Егорышев не хотел, чтобы мать уезжала. Сейчас, после встречи с Гришей, Ванята переменил курс на сто восемьдесят градусов. Всем своим видом давал понять Егорышеву, что он в данный момент его друг и единомышленник.

Говорят, будто мысли передаются на расстоянии. Так это или не так, но Егорышев вдруг посмотрел на Ваняту и сердито сказал матери:

— Ты это, Груша, зря затеяла! Парень не маленький. Все одно когда-нибудь узнает... Это, видишь, — шило в мешке...

Ванята навострил ухо. Картина, которая была до этого покрыта мраком неизвестности, чуть-чуть прояснилась. Тут даже тюфяк, даже Гриша Самохин, который не отличался блеском ума, поймет: Егорышев говорил о нем, Ваняте.

— Хошь или не хошь, а из села тебя не выпустим, — про­должал Егорышев. — Ишь, чего удумала!

Егорышев обернулся к Ваняте. В глазах его снова замер­цали юркие лукавые огоньки.

— Ты, Ванята, как об этом мечтаешь?

Ванята не успел ответить старику. Мать бросила косу за плечо, подошла к Егорышеву и сказала:

— Ты это мне, Егорышев, брось! Тебе говорят, а ты...

Егорышев смущенно и обиженно улыбнулся. Он посидел еще немного, поглядел, как молча и торопливо мать бросала в раскрытый чемодан всякие пожитки, и, расстроенный до крайности, ушел.

— Чего это вы про меня говорили? — выждав минуту, спросил Ванята.

Спросил и сразу же пожалел. У матери еще не перекипе­ло все, не остыло в душе. Она схватила подвернувшуюся под руку тряпку и замахнулась на Ваняту.

— Как дам тебе сейчас! Иди белье с веревки сымай! Чтоб вы сгорели все, окаянные!..

Ванята поплелся во двор. Стягивал с веревки и складывал ка руку сухое, пахнущее речной свежестью белье и все ду­мал о разговоре в избе. При чем тут он и этот неожиданный отъезд? Что скрывали от него мать и Егорышев?
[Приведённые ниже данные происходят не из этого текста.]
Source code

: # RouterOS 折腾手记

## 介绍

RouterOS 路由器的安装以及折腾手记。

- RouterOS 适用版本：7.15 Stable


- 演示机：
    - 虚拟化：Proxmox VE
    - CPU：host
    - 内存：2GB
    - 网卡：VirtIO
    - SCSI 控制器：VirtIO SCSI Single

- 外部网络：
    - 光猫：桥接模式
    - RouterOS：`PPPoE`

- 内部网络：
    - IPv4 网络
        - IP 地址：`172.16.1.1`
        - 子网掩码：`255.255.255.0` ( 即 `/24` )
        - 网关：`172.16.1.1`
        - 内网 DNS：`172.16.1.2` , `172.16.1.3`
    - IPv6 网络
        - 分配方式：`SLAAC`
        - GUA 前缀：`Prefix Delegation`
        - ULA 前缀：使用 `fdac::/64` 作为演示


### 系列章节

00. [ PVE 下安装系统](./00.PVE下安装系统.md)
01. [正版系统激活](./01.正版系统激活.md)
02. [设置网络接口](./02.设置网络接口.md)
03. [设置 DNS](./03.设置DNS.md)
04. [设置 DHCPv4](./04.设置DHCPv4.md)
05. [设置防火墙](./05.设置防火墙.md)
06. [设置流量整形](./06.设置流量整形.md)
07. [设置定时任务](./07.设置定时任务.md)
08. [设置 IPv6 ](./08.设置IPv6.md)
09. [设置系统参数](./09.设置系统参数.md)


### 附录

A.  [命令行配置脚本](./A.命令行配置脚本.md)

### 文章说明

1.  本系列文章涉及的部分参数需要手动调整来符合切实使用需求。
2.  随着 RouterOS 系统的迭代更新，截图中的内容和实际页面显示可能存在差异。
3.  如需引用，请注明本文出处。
Чем больше думал Ванята, тем больше запутывался.

Может, он сам виноват. Натворил что-нибудь, и теперь матери стыдно смотреть людям в глаза. Она хочет увезти его в далекие края, перевоспитать там и снова сделать челове­ком...

Ванята перебирал по пальцам все хорошее и плохое, что удалось ему пока сделать. Получалось так на так: и то было и это. Порой таскал из школы двойки, нырял ложкой в бан­ку с вареньем; однажды разбил в доме Гриши Самохина стекло. Приходил Гришин отец, стыдил при матери, сулил вздуть ремнем.